E, dizê-lo, afronta gravemente a fé islâmica.
Dada, pois, a centralidade da
figura de Maomé para a religião islâmica, entendi ser necessário escrever as
linhas acima. Tenha o leitor em vista que, para a compreensão os próximos
artigos, este conhecimento mínimo é absolutamente imprescindível.

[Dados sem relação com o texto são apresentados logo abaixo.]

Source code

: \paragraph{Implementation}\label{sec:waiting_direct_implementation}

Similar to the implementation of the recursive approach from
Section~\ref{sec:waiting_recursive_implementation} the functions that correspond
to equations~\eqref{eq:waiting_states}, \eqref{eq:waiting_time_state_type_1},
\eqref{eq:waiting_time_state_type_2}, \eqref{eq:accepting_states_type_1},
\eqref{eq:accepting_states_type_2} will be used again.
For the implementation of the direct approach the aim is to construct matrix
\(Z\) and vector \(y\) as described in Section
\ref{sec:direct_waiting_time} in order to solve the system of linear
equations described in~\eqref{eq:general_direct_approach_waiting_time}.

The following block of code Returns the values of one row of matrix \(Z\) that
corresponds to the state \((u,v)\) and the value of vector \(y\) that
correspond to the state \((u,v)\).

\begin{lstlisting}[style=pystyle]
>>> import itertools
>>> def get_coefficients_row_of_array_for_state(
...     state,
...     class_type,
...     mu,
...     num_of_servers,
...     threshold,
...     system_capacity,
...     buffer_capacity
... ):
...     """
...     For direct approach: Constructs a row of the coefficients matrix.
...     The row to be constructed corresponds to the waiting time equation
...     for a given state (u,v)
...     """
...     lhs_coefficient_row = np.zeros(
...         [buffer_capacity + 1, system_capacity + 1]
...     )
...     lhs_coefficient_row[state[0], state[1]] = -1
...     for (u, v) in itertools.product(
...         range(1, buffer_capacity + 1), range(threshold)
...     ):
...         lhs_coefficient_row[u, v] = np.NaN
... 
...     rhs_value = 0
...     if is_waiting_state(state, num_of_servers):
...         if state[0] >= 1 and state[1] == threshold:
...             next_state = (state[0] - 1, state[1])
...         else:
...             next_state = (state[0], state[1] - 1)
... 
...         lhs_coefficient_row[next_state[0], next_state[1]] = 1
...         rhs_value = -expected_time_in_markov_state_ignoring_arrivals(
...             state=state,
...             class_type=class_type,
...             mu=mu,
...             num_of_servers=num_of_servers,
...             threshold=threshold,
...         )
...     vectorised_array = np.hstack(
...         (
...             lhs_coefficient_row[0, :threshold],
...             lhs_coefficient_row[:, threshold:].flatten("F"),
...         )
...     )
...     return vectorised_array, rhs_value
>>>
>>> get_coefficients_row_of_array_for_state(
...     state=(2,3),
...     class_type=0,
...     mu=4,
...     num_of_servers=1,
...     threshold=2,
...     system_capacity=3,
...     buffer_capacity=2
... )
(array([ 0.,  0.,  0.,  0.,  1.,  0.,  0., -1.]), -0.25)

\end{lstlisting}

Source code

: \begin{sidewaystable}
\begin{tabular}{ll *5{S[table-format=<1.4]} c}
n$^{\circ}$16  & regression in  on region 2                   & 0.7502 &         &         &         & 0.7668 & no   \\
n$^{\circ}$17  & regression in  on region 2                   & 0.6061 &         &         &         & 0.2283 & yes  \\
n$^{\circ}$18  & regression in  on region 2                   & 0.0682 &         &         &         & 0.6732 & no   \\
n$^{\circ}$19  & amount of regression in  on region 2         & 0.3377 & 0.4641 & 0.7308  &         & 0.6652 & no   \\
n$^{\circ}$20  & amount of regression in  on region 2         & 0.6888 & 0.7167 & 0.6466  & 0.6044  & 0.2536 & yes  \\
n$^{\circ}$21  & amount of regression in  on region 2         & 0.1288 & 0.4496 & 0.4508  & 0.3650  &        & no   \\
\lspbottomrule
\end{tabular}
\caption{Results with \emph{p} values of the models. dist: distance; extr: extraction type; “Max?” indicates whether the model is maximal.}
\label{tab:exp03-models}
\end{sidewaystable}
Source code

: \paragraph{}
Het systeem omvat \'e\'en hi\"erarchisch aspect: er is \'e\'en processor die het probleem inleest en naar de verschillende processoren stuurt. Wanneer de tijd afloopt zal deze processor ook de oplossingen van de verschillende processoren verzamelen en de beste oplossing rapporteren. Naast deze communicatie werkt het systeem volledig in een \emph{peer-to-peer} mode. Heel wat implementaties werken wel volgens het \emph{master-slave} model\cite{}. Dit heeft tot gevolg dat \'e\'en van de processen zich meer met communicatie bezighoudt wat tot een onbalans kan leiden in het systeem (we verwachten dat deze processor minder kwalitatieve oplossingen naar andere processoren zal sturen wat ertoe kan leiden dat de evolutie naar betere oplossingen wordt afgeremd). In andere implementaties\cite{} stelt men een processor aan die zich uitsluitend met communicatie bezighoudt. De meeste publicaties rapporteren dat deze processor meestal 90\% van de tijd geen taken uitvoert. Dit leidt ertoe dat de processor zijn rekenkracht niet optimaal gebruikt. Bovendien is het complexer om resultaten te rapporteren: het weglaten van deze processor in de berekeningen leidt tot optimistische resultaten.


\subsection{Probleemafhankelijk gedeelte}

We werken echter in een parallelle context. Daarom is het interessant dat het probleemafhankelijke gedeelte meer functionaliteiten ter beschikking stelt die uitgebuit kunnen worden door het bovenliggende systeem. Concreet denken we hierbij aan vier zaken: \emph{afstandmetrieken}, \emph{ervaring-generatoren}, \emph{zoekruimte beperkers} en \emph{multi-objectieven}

Em breve, falaremos de outro item
central à fé islâmica: o Alcorão.
[1]
Num conhecidíssimo haddith, a esposa
principal de Maomé, Aisha, chega mesmo a dizer: (Oh, mensageiro de Allah),
parece-me que teu Senhor se apressa em satisfazer teus desejos (Sahhi Muslim,
vol. VII, 3453)
[2]
Na verdade, não há evidências históricas de que Meca fosse, realmente, um
centro de peregrinação à época em que Maomé supostamente teria vivido.
[3]
De “al-Madina al-Nabi”, cuja tradução seria “a cidade do profeta”.
[4]
Dentro da concepção islâmica, o Islã seria a religião original da humanidade.
Os homens, contudo, afastam-se constantemente de Deus e passam a adorar ídolos.
Por isto, Deus, enviou dezenas de milhares de profetas a todos os povos da
terra para trazê-los de volta ao moneteísmo (cf. Sura 35, 24: “Certamente te enviamos com a verdade e como
alvissareiro e admoestador, e não houve povo algum que não tivesse tido um
admoestador”). Todos
os profetas pregaram a mesma mensagem islâmica, razão pela qual Maomé é,
propriamente falando, o último profeta do Islã. Muito embora a ideia em si seja
razoável, ela é flagrantemente desmentida pela história, visto que os tais
anunciadores (profetas, como gostam de dizer) do monoteísmo simplesmente não
existiram fora do judaísmo e do cristianismo.
* O autor é Juiz de Direito no Estado de São Paulo.